Records provided:
################

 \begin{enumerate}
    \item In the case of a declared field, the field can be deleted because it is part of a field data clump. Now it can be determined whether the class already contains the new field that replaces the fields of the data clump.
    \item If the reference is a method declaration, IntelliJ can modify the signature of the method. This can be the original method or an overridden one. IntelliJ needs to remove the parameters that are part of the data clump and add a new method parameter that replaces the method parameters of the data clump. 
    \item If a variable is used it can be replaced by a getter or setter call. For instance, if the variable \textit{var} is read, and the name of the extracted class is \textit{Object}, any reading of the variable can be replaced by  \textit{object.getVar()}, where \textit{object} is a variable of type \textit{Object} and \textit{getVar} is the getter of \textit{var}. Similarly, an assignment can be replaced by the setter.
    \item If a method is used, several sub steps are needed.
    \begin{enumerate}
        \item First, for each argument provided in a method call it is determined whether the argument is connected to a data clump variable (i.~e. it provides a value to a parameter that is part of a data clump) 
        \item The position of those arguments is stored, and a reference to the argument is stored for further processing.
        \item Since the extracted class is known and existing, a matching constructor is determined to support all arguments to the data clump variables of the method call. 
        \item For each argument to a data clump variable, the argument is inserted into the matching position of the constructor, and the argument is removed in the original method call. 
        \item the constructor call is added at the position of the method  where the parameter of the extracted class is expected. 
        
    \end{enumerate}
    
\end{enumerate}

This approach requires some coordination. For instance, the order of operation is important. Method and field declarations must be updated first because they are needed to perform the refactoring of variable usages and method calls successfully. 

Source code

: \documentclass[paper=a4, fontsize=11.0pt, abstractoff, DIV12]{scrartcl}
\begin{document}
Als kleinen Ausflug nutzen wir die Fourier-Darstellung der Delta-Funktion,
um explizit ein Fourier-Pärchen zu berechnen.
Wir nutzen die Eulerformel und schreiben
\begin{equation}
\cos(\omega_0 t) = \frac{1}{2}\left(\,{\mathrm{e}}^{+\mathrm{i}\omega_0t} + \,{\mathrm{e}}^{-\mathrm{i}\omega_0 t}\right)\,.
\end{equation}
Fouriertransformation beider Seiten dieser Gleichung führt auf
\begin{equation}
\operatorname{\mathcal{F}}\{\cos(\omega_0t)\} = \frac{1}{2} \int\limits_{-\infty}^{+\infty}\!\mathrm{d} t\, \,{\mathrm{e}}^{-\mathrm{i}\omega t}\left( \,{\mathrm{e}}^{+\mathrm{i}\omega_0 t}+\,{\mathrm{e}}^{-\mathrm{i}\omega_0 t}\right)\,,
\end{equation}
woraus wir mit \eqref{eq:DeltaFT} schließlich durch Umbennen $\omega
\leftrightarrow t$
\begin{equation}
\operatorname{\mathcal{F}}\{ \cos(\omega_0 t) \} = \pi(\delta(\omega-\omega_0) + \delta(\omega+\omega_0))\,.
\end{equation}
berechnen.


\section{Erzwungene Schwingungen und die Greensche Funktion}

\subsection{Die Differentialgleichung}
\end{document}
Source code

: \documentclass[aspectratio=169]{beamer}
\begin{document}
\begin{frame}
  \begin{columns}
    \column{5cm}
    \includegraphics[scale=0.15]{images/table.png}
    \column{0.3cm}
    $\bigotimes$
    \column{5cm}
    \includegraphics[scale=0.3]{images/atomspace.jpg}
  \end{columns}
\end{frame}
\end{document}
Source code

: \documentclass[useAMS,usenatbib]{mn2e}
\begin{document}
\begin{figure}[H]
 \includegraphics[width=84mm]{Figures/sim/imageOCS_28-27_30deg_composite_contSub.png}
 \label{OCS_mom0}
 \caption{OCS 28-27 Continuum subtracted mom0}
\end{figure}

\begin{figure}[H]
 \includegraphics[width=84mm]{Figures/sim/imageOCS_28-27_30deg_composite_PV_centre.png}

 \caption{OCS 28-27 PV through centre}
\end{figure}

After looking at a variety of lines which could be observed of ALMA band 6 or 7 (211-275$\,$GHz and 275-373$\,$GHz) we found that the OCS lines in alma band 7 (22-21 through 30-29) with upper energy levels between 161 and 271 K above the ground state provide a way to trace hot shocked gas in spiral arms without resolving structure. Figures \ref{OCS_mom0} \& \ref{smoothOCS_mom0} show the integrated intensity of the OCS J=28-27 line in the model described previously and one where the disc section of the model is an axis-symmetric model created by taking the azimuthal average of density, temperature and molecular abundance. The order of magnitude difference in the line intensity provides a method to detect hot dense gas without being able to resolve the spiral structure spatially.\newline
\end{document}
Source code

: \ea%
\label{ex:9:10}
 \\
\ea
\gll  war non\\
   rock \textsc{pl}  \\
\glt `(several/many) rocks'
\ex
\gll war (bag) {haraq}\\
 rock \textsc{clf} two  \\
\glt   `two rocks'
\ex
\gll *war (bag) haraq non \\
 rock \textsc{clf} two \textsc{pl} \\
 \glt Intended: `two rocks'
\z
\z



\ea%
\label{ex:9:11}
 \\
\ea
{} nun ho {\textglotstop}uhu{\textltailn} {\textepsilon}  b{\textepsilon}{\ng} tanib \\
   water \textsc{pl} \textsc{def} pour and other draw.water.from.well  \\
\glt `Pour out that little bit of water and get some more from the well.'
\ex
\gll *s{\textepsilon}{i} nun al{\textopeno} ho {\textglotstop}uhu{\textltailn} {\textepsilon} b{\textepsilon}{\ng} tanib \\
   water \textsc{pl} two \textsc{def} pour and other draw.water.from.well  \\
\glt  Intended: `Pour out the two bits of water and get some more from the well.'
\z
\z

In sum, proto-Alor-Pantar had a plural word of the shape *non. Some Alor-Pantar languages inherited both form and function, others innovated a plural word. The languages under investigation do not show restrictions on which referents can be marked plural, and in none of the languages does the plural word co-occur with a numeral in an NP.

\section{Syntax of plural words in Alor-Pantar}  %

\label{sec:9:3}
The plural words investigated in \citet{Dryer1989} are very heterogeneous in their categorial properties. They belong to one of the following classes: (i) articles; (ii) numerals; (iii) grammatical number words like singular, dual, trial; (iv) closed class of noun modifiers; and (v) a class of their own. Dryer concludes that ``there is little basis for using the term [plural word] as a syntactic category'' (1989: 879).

################

What the task requires:
Reproduce every line in the records above that contains the word "textsc".

Task result:
   rock \textsc{pl}  \\
 rock \textsc{clf} two  \\
 rock \textsc{clf} two \textsc{pl} \\
   water \textsc{pl} \textsc{def} pour and other draw.water.from.well  \\
   water \textsc{pl} two \textsc{def} pour and other draw.water.from.well  \\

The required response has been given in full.